No México do PRI, cujo domínio durou décadas, o presidente apontava sozinho o candidato a suceder-lhe, num processo vedado ao olhar e às influências da opinião pública. No entanto, quando a escolha era revelada ao público - "el destape del tapado" -, o escolhido via-se obrigado a dizer o que pensava. Aqui, o "dedazo" de Lula apontou a candidata. Só que ela não pode dizer o que pensa para não pôr em risco a eleição. Estamos diante de uma personagem a ser moldada pelos marqueteiros. Antigamente, no linguajar que já foi da candidata, se chamava isso de "alienação".

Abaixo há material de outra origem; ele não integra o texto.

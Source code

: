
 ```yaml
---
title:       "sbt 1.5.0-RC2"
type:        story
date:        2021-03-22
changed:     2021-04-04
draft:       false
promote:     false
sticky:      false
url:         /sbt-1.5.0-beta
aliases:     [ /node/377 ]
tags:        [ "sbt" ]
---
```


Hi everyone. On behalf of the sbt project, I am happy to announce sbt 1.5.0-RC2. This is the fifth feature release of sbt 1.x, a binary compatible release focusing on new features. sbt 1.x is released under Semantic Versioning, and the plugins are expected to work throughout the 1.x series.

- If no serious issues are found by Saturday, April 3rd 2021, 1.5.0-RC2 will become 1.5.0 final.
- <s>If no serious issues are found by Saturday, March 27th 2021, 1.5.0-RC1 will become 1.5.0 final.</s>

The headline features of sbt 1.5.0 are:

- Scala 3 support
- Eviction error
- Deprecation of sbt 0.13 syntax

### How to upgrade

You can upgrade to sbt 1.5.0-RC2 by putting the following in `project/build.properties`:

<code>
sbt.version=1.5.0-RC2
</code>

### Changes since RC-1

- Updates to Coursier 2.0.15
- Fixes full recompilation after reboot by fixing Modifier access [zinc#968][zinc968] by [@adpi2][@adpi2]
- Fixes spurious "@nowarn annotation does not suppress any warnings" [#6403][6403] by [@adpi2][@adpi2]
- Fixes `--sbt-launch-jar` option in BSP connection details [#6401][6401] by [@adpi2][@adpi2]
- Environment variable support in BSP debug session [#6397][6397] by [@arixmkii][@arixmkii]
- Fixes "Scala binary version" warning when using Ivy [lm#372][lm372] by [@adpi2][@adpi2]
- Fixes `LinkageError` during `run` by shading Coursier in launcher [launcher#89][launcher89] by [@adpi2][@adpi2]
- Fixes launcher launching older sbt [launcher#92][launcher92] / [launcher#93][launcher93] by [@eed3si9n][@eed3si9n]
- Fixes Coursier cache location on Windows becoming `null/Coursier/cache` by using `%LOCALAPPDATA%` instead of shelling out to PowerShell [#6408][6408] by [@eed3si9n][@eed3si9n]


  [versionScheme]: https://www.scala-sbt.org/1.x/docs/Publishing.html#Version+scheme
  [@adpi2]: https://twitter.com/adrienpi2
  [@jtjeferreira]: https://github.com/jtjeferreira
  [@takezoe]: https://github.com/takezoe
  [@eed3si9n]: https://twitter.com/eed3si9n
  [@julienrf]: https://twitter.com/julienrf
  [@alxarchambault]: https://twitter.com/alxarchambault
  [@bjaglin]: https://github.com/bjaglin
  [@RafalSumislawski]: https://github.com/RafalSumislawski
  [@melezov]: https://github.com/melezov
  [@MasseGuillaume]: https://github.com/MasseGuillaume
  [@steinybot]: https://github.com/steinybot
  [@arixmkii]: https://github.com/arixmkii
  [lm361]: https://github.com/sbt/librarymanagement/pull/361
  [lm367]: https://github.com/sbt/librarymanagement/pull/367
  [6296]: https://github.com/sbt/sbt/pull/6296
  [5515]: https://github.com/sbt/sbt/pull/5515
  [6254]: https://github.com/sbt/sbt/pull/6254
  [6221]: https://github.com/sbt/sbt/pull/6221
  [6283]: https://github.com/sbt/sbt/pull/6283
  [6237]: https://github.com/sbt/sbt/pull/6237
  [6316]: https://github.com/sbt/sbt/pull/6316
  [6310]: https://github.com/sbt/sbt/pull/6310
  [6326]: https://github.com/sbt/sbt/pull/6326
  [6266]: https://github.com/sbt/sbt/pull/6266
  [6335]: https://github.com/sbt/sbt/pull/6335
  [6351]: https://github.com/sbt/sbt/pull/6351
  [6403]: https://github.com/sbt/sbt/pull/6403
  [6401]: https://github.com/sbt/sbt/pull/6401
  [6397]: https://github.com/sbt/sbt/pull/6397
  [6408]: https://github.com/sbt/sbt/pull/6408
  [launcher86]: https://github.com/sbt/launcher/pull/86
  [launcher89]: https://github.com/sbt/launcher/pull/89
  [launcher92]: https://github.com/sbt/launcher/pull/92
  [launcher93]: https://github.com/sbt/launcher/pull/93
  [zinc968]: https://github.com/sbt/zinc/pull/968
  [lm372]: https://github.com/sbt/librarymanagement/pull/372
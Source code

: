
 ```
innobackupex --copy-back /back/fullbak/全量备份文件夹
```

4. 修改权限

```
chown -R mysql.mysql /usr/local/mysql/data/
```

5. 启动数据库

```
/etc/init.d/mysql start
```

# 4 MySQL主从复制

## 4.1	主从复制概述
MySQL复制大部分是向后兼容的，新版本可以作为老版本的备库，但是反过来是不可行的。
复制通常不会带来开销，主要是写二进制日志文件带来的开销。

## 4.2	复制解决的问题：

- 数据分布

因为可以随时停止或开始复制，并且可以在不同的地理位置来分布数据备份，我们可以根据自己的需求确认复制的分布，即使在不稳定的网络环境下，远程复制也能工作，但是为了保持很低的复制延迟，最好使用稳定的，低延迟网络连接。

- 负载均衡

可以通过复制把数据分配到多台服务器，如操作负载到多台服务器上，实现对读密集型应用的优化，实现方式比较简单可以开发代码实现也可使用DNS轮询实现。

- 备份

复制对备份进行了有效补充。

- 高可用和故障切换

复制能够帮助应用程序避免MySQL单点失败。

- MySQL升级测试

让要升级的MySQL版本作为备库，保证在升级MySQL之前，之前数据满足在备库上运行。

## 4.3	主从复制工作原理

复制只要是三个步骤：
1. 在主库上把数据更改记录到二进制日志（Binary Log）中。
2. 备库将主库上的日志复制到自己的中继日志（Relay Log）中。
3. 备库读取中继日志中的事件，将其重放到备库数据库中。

Esconde-se, assim, o que realmente está em jogo. Queremos aperfeiçoar nossa democracia ou aceitaremos como normais os grandes delitos de aloprados e as pequenas infrações sistemáticas, como as de um presidente que dá de ombros diante de seis multas a ele aplicadas por desrespeito à legislação eleitoral? Queremos um Estado partidariamente neutro ou capturado por interesses partidários? Que dialogue com a sociedade ou se feche para tomar decisões baseadas em pretensa superioridade estratégica para escolher o que é melhor para o País? Que confunda a Nação com o Estado e o Estado com empresas e corporações estatais, em aliança com poucos grandes grupos privados, ou saiba distinguir uma coisa da outra em nome do interesse público? Que aposte no desenvolvimento das capacidades de cada indivíduo, para a cidadania e para o trabalho, ou veja o povo como massa e a si próprio como benfeitor? Que enxergue no meio ambiente uma dimensão essencial ou um obstáculo ao desenvolvimento?

Está na hora de cada candidato, com a alma aberta e a cara lavada, dizer ao País o que pensa.